Designing Projects with Global Collaboration in Mind

I previously wrote a fairly long post that began exploring the difference between cooperation and collaboration and how little actual collaboration is typically taught. Yet when considering global collaboration as an imperative, the mix gets considerably more complex. Friedman co-opts the term glocalization to specifically highlight a culture’s ability to absorb the best of what foreign cultures have to offer and blending it with their own. Yet the blending of the global and local into a word proves to have a pretty deep history, even more complex than global collaborative imperative.

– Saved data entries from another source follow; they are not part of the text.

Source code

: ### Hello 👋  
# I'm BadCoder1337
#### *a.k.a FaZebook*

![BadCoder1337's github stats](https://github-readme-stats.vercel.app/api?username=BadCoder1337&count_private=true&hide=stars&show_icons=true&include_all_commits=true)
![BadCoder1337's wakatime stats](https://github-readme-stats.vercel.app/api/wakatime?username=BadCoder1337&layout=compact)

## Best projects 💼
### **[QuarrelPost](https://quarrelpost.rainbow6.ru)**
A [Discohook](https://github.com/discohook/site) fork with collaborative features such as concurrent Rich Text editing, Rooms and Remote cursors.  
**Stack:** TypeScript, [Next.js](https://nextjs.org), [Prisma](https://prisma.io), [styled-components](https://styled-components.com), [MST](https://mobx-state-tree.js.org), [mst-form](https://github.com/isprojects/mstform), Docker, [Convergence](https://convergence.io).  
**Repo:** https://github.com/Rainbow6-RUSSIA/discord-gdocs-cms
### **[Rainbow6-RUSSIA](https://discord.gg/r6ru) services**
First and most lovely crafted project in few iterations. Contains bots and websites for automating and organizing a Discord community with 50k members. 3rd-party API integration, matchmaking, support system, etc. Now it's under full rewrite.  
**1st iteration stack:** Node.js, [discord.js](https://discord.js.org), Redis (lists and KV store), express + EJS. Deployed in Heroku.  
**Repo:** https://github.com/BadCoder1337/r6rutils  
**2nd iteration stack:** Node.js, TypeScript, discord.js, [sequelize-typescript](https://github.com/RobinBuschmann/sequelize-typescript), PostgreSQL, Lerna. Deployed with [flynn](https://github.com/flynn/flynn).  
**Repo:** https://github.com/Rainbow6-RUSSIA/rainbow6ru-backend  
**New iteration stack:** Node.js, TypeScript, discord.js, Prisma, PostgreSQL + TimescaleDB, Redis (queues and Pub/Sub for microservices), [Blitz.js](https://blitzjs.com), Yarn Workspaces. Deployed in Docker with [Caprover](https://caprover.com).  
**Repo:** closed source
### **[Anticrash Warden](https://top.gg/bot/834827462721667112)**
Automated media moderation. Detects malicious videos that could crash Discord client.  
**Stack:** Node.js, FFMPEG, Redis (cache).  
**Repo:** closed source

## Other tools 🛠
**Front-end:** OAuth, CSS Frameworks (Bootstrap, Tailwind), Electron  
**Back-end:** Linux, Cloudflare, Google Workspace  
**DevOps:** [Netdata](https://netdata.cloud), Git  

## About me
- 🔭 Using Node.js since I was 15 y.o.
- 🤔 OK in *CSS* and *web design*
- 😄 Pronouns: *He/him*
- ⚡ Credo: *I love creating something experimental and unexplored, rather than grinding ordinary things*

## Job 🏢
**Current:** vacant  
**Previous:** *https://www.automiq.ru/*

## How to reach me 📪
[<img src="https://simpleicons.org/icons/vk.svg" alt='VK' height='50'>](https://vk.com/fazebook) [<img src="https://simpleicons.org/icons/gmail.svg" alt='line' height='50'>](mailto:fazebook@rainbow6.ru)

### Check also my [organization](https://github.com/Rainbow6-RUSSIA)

It seems to me that the world continues to evolve with greater and greater interdependencies. Friedman examines the concept most clearly in economic terms, and certainly every recent economic crisis of the new millennium, this recent one most acutely,  has proven this to be true. In fact, these interdependencies only seem to grow more complex and complicated. However, there is no question that they exceed economics and impact nearly every aspect of modern life now, most notably culture. The vastness of the world’s interdependent web is only metaphorically understood via the Internet, which is an imperfect model but perhaps the best we have.

If the concept of glocalization expands and takes on the mantra of “think globally, act locally,” then education may need to adopt it as a central point of view paradigm on the world. As the complexity and complicatedness of interdependencies has grown, so too have the magnitude of the problems. It will simply take broad, open minded, collaborative efforts to solve some of these problems. In order to prepare future problem solvers capable of addressing these problems, they will need to have broader and deeper experiences, considering how local actions have global consequences, and the only way to understand that is through active engagement with other cultures, not only those that my impacted but also those that might be able to preemptively avoid potential problems before they happen. If education does not take up this challenge, who will?

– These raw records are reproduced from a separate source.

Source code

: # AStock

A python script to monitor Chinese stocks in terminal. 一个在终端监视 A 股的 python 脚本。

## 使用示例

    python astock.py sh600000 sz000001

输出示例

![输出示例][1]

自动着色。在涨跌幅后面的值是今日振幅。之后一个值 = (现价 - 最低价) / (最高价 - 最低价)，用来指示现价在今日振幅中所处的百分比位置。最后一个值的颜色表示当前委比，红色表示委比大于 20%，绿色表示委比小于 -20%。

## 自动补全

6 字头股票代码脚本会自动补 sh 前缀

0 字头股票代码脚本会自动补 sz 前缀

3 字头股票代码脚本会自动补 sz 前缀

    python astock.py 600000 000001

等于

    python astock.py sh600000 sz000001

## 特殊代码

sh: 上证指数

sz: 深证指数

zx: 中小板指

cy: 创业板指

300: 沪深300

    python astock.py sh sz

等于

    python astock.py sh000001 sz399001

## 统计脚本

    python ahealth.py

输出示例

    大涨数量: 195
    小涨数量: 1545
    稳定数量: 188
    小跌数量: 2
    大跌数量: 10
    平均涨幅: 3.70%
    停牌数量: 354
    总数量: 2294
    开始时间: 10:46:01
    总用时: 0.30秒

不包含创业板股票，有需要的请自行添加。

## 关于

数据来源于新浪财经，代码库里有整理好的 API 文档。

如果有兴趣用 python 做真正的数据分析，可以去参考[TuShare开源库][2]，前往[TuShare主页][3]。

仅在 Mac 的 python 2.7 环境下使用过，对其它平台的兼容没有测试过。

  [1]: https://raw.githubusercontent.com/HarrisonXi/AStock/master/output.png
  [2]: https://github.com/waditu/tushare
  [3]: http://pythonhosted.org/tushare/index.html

Like it or not educators have inherited a new obligation to design learning experiences that emulate this new reality, replete with complex problems that have broad and extensive impact. What’s more, these kinds of problems are not easily normed, scored, nor do they tidily correspond with rubrics. They are always changing, evolving, yet  remaining fundamentally relevant. They are not tests, at least in the traditional sense. There are no right answers. There will likely be many failures before good answers begin to take shape and make an impact. Thus, new educational experiences had better be more than rigorous and relevant, they had better build resilience.

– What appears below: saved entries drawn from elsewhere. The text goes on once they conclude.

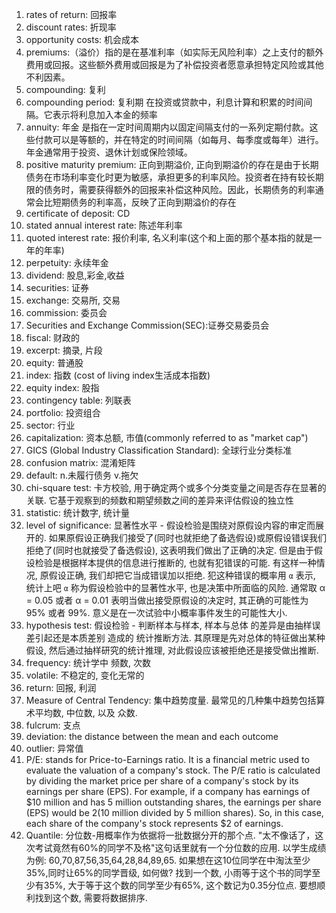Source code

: 1. rates of return: 回报率
2. discount rates: 折现率
3. opportunity costs: 机会成本
4. premiums:（溢价）指的是在基准利率（如实际无风险利率）之上支付的额外费用或回报。这些额外费用或回报是为了补偿投资者愿意承担特定风险或其他不利因素。
5. compounding: 复利
6. compounding period: 复利期 在投资或贷款中，利息计算和积累的时间间隔。它表示将利息加入本金的频率
7. annuity: 年金 是指在一定时间周期内以固定间隔支付的一系列定期付款。这些付款可以是等额的，并在特定的时间间隔（如每月、每季度或每年）进行。年金通常用于投资、退休计划或保险领域。
8. positive maturity premium: 正向到期溢价, 正向到期溢价的存在是由于长期债务在市场利率变化时更为敏感，承担更多的利率风险。投资者在持有较长期限的债务时，需要获得额外的回报来补偿这种风险。因此，长期债务的利率通常会比短期债务的利率高，反映了正向到期溢价的存在
9. certificate of deposit: CD 
10. stated annual interest rate: 陈述年利率
11. quoted interest rate: 报价利率, 名义利率(这个和上面的那个基本指的就是一年的年率)
12. perpetuity: 永续年金
13. dividend: 股息,彩金,收益
14. securities: 证券
15. exchange: 交易所, 交易
16. commission: 委员会
17. Securities and Exchange Commission(SEC):证券交易委员会
18. fiscal: 财政的
19. excerpt: 摘录, 片段
20. equity: 普通股
21. index: 指数 (cost of living index生活成本指数)
22. equity index: 股指
23. contingency table: 列联表
24. portfolio: 投资组合
25. sector: 行业
26. capitalization: 资本总额, 市值(commonly referred to as "market cap")
27. GICS (Global Industry Classification Standard): 全球行业分类标准
28. confusion matrix: 混淆矩阵
29. default: n.未履行债务 v.拖欠
30. chi-square test: 卡方校验, 用于确定两个或多个分类变量之间是否存在显著的关联. 它基于观察到的频数和期望频数之间的差异来评估假设的独立性
31. statistic: 统计数字, 统计量
32. level of significance: 显著性水平 - 假设检验是围绕对原假设内容的审定而展开的. 如果原假设正确我们接受了(同时也就拒绝了备选假设)或原假设错误我们拒绝了(同时也就接受了备选假设), 这表明我们做出了正确的决定. 但是由于假设检验是根据样本提供的信息进行推断的, 也就有犯错误的可能. 有这样一种情况, 原假设正确, 我们却把它当成错误加以拒绝. 犯这种错误的概率用 `α` 表示, 统计上吧 `α` 称为假设检验中的显著性水平, 也是决策中所面临的风险. 通常取 α = 0.05 或者 α = 0.01 表明当做出接受原假设的决定时, 其正确的可能性为 95% 或者 99%. 意义是在一次试验中小概率事件发生的可能性大小. 
33. hypothesis test: 假设检验 - 判断样本与样本, 样本与总体 的差异是由抽样误差引起还是本质差别 造成的 统计推断方法. 其原理是先对总体的特征做出某种假设, 然后通过抽样研究的统计推理, 对此假设应该被拒绝还是接受做出推断. 
34. frequency: 统计学中 频数, 次数
35. volatile: 不稳定的, 变化无常的
36. return: 回报, 利润
37. Measure of Central Tendency: 集中趋势度量. 最常见的几种集中趋势包括算术平均数, 中位数, 以及 众数.
38. fulcrum: 支点
39. deviation: the distance between the mean and each outcome
40. outlier: 异常值
41. P/E: stands for Price-to-Earnings ratio. It is a financial metric used to evaluate the valuation of a company's stock. The P/E ratio is calculated by dividing the market price per share of a company's stock by its earnings per share (EPS). For example, if a company has earnings of $10 million and has 5 million outstanding shares, the earnings per share (EPS) would be $2 ($10 million divided by 5 million shares). So, in this case, each share of the company's stock represents $2 of earnings.
42. Quantile: 分位数-用概率作为依据将一批数据分开的那个点. "太不像话了，这次考试竟然有60%的同学不及格"这句话里就有一个分位数的应用. 以学生成绩为例: 60,70,87,56,35,64,28,84,89,65. 如果想在这10位同学在中淘汰至少35%,同时让65%的同学晋级, 如何做? 找到一个数, 小雨等于这个书的同学至少有35%, 大于等于这个数的同学至少有65%, 这个数记为0.35分位点. 要想顺利找到这个数, 需要将数据排序.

Perhaps it is the need for resilience that the collaboration  must be increasingly global. To be a student in the North America or Europe  is to be one of the most fortunate individuals in human history. For most, basic necessities are a given and efforts can be focused on education and learning. Never before have there been so many literate individuals. Never before have so many resources been available. Never before have there been so many opportunities to help others. Students from the Industrialized West have a lot to learn from students around the world that are not afforded such luxuries and yet still persevere and succeed. In the developing world, innovation is the imperative. Glocalized collaboration might simply be the best bridge between the extremes.